The task:
Within the entries below, the lines from the one with "are grammar terms." through the one with "and $G$ generates" are to be set down exactly, both ends kept.

:: Exercise data ::

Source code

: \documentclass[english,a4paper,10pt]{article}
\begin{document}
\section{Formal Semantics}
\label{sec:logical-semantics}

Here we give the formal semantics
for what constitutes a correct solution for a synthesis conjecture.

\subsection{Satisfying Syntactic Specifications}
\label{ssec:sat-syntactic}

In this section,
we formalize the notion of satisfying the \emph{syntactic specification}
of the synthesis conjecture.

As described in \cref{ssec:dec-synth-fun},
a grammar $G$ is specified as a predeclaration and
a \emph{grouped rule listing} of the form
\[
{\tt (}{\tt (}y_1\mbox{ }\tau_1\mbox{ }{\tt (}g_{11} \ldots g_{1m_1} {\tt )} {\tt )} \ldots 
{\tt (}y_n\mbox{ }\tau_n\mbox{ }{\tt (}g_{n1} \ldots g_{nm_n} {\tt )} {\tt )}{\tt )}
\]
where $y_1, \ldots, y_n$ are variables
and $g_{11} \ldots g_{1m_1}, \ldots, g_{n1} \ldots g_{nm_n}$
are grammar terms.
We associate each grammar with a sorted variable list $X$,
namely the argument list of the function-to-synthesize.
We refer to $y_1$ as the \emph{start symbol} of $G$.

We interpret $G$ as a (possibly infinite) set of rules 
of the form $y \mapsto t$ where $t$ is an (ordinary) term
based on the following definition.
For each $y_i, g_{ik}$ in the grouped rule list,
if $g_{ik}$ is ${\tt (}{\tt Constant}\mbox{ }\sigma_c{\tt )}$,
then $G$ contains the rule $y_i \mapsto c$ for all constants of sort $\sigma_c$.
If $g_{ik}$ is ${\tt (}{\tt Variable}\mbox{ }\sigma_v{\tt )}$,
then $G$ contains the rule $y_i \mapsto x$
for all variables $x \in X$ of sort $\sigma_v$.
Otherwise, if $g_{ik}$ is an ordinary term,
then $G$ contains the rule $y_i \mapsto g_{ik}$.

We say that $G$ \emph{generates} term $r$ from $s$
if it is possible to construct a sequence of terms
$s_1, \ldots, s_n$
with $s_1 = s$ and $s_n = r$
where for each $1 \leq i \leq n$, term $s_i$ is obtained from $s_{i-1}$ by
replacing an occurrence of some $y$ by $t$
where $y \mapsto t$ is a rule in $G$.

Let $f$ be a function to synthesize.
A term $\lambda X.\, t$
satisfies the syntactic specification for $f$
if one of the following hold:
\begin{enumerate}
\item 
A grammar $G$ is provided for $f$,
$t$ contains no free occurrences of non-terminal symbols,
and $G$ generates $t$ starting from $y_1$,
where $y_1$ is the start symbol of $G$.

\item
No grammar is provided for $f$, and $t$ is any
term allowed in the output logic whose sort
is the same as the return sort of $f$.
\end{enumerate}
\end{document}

:::
:: Exercise data ::

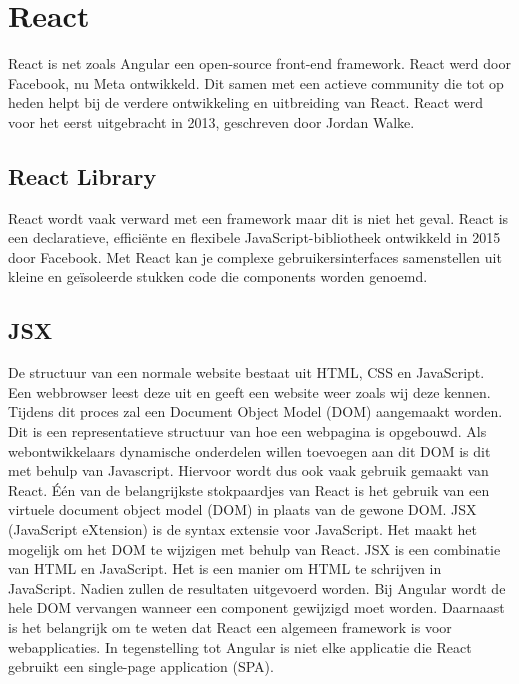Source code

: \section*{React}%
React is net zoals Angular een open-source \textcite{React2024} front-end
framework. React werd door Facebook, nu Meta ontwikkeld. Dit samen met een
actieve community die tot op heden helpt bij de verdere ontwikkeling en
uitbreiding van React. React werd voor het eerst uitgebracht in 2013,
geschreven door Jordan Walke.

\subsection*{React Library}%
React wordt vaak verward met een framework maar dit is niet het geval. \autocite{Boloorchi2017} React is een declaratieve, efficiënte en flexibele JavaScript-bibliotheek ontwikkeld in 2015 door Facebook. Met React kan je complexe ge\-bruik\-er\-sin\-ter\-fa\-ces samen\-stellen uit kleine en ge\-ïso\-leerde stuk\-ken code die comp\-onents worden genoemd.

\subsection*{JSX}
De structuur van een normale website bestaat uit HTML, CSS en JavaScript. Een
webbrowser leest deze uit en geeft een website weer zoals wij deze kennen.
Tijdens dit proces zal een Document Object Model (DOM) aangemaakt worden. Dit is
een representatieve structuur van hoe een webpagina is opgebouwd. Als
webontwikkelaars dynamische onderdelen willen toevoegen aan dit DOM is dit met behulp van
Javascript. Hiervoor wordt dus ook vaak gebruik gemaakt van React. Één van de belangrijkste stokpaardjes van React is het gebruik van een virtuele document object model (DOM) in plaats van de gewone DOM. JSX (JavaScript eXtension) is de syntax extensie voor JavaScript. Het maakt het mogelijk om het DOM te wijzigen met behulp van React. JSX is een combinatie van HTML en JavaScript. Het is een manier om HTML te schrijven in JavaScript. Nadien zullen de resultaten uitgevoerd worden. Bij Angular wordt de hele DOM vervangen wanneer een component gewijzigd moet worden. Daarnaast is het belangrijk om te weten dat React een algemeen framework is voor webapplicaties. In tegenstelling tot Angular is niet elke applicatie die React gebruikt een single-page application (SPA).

:::

Answer box:
are grammar terms.
We associate each grammar with a sorted variable list $X$,
namely the argument list of the function-to-synthesize.
We refer to $y_1$ as the \emph{start symbol} of $G$.

We interpret $G$ as a (possibly infinite) set of rules 
of the form $y \mapsto t$ where $t$ is an (ordinary) term
based on the following definition.
For each $y_i, g_{ik}$ in the grouped rule list,
if $g_{ik}$ is ${\tt (}{\tt Constant}\mbox{ }\sigma_c{\tt )}$,
then $G$ contains the rule $y_i \mapsto c$ for all constants of sort $\sigma_c$.
If $g_{ik}$ is ${\tt (}{\tt Variable}\mbox{ }\sigma_v{\tt )}$,
then $G$ contains the rule $y_i \mapsto x$
for all variables $x \in X$ of sort $\sigma_v$.
Otherwise, if $g_{ik}$ is an ordinary term,
then $G$ contains the rule $y_i \mapsto g_{ik}$.

We say that $G$ \emph{generates} term $r$ from $s$
if it is possible to construct a sequence of terms
$s_1, \ldots, s_n$
with $s_1 = s$ and $s_n = r$
where for each $1 \leq i \leq n$, term $s_i$ is obtained from $s_{i-1}$ by
replacing an occurrence of some $y$ by $t$
where $y \mapsto t$ is a rule in $G$.

Let $f$ be a function to synthesize.
A term $\lambda X.\, t$
satisfies the syntactic specification for $f$
if one of the following hold:
\begin{enumerate}
\item 
A grammar $G$ is provided for $f$,
$t$ contains no free occurrences of non-terminal symbols,
and $G$ generates $t$ starting from $y_1$,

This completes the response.